Depuis le cœur meurtri de la jeunesse camerounaise
Monsieur le Président,
Je viens de lire votre message : « La situation des jeunes et des femmes sera au cœur de mes priorités. Le meilleur reste à venir. »
Je suis une jeune femme camerounaise. Diplômée. Honnête. Résiliente. Mais épuisée.
Je vous écris depuis ce « meilleur » que vous promettez depuis plus de quatre décennies. Je vous écris au nom de cette jeunesse à qui on a volé l’avenir et qui, pourtant, continue à espérer.
Je suis celle dont le diplôme prend la poussière pendant que les appels d’offres sont distribués entre les enfants de vos ministres. Celle qui a perdu son bébé faute de couveuse à l’hôpital public. Celle dont le petit commerce est détruit chaque semaine par des agents municipaux corrompus. Celle dont la meilleure amie est morte sous les coups de son mari — un homme bien connu, bien protégé. Celle qui a pleuré aux côtés de la veuve de Martinez Zogo, toujours sans justice. Celle que votre régime regarde sans jamais voir.
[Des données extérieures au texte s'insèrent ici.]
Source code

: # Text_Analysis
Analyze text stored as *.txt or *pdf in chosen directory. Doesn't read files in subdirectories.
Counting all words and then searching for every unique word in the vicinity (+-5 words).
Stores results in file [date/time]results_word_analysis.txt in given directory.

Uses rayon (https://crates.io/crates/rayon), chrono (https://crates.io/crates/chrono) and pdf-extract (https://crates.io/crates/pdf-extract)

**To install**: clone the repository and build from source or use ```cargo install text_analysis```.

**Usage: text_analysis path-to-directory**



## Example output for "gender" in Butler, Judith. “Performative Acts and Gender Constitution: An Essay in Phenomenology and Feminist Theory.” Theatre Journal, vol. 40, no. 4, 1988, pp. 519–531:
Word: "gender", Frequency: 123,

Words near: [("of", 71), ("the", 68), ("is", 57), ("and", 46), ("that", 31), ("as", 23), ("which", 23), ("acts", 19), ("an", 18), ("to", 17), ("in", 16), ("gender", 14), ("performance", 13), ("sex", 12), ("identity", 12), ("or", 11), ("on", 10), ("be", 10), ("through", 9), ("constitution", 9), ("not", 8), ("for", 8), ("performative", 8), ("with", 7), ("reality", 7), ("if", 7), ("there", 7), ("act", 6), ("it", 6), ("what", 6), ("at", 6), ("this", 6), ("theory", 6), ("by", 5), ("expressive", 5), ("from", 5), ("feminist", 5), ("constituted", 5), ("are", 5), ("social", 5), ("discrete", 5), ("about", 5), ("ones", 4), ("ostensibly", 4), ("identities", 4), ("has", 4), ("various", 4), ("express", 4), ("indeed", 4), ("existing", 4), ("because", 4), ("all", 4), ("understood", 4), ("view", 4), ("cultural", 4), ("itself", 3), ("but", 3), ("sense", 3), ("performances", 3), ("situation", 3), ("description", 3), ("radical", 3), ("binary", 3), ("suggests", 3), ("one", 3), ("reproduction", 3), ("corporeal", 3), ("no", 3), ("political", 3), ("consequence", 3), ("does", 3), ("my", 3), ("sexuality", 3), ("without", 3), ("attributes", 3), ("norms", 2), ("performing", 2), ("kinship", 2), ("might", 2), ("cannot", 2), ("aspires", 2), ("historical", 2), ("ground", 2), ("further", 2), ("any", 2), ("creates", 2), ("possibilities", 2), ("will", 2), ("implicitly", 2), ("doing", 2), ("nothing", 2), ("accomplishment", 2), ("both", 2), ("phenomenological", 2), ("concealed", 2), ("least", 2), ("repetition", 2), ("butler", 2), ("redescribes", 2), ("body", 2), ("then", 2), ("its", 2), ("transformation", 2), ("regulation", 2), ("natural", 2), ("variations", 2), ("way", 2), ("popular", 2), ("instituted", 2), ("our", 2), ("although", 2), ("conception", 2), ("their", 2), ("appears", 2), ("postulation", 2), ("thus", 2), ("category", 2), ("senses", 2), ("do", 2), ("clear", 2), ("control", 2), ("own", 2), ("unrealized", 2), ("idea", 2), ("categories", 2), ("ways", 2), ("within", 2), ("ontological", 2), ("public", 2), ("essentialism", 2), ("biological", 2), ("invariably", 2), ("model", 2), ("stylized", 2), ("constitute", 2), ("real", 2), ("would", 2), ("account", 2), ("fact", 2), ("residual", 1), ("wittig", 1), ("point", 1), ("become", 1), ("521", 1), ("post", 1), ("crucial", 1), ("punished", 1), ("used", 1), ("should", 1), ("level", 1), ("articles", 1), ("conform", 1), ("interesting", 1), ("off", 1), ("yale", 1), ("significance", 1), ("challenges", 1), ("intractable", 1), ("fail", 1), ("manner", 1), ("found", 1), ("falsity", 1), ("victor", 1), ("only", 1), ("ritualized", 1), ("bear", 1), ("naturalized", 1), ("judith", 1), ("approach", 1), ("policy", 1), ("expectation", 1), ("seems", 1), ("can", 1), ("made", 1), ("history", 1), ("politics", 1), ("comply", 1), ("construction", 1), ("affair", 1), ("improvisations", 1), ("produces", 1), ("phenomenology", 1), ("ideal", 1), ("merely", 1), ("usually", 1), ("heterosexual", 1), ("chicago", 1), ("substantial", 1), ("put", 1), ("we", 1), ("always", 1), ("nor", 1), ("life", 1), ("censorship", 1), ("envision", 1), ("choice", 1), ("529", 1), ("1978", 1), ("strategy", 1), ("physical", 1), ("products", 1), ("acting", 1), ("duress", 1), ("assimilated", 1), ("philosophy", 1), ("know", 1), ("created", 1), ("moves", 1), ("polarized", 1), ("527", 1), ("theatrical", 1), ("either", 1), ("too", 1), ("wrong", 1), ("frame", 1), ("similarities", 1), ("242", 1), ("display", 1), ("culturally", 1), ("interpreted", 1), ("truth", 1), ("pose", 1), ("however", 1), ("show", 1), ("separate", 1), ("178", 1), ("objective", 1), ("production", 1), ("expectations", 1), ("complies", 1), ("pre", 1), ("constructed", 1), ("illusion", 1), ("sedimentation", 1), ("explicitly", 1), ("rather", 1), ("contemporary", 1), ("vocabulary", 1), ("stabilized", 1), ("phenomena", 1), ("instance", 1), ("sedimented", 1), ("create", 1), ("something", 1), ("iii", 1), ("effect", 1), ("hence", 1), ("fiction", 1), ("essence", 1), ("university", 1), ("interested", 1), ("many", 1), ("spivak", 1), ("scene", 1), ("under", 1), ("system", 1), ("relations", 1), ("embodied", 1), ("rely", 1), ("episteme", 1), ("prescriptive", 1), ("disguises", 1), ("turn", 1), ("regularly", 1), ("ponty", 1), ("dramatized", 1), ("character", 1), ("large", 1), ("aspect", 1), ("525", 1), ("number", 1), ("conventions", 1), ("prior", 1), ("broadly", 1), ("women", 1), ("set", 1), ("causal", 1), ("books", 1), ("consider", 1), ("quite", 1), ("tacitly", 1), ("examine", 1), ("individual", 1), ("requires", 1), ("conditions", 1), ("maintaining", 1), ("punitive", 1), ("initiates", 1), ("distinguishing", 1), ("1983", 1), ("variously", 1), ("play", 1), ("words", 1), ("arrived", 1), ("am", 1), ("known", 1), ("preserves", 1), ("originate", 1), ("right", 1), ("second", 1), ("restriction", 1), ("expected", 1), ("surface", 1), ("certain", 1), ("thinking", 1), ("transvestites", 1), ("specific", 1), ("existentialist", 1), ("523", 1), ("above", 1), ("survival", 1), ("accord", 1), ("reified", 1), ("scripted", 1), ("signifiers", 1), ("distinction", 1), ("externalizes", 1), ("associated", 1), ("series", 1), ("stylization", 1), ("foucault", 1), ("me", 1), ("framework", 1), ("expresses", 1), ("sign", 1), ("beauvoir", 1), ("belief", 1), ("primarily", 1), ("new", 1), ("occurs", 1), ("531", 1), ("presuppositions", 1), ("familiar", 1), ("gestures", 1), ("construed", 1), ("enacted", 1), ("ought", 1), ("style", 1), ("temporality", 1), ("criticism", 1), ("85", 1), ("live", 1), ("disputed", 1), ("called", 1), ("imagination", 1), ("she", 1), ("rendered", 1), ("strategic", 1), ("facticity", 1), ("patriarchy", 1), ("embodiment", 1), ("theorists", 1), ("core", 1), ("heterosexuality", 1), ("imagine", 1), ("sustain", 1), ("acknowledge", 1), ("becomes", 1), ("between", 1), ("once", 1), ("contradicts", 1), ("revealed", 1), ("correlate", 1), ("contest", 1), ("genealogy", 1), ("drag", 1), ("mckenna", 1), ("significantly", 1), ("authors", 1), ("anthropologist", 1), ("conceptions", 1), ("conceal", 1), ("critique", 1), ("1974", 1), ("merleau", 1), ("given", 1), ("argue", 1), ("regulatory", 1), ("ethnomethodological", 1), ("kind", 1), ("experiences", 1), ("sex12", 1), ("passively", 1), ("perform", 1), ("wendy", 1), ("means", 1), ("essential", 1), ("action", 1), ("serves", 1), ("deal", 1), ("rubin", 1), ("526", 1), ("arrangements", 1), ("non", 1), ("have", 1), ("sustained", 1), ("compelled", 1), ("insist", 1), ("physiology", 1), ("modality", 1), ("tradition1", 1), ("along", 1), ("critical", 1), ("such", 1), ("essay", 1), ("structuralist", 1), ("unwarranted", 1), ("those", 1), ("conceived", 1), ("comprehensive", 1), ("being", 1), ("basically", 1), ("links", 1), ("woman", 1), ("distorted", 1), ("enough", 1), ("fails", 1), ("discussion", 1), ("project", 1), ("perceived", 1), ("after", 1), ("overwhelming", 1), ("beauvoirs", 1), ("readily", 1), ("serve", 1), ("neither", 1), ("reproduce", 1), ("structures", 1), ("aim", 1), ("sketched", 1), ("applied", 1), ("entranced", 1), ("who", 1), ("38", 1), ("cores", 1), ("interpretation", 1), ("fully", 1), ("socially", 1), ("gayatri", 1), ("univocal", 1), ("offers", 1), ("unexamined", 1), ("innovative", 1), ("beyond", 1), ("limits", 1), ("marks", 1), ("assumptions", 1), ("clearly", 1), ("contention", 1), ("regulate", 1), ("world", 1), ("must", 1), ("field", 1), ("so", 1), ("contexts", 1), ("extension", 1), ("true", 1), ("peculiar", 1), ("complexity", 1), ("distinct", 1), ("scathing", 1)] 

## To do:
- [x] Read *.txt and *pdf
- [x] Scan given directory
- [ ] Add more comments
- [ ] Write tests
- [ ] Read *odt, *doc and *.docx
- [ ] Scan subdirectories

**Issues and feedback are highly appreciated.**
Je suis née sous votre règne. Et si vous êtes réélu, je partirai à la retraite sous votre règne.
Combien d’années faudra-t-il pour que vous nous entendiez ?
Monsieur le Président, le meilleur que vous promettez ne peut pas naître d’un système qui tue l’espoir.
Ce meilleur ne peut pas germer dans une terre de népotisme, de silence imposé et d’impunité.
Ce meilleur ne peut pas exister dans un pays où les jeunes diplômés deviennent mototaximen, où les femmes pleurent seules leurs enfants morts ou leur avenir bafoué.
Vous dites que nous allons surmonter les défis ensemble. Mais, ensemble avec qui ?
Avec ceux qui vivent dans des villas, à l’abri du noir, de la faim, du chômage et de l’insécurité ?
Avec ceux qui n’ont jamais attendu un bus, une bourse, ou un poste qu’ils méritaient sans l’avoir obtenu par un nom ou une lignée ?
Monsieur le Président,
S’il vous reste une once d’humanité, une miette de lucidité, une parcelle d’honnêteté…
Regardez-nous. Regardez notre fatigue. Notre colère. Nos cercueils. Nos rêves enterrés.
Et reconnaissez qu’il est temps.
Temps pour vous de partir.
Temps pour nous d’exister.
Le meilleur reste Ă venir, oui.
Mais ce ne sera pas avec vous.
Respectueusement mais fermement,
Une fille du Cameroun qui mérite mieux.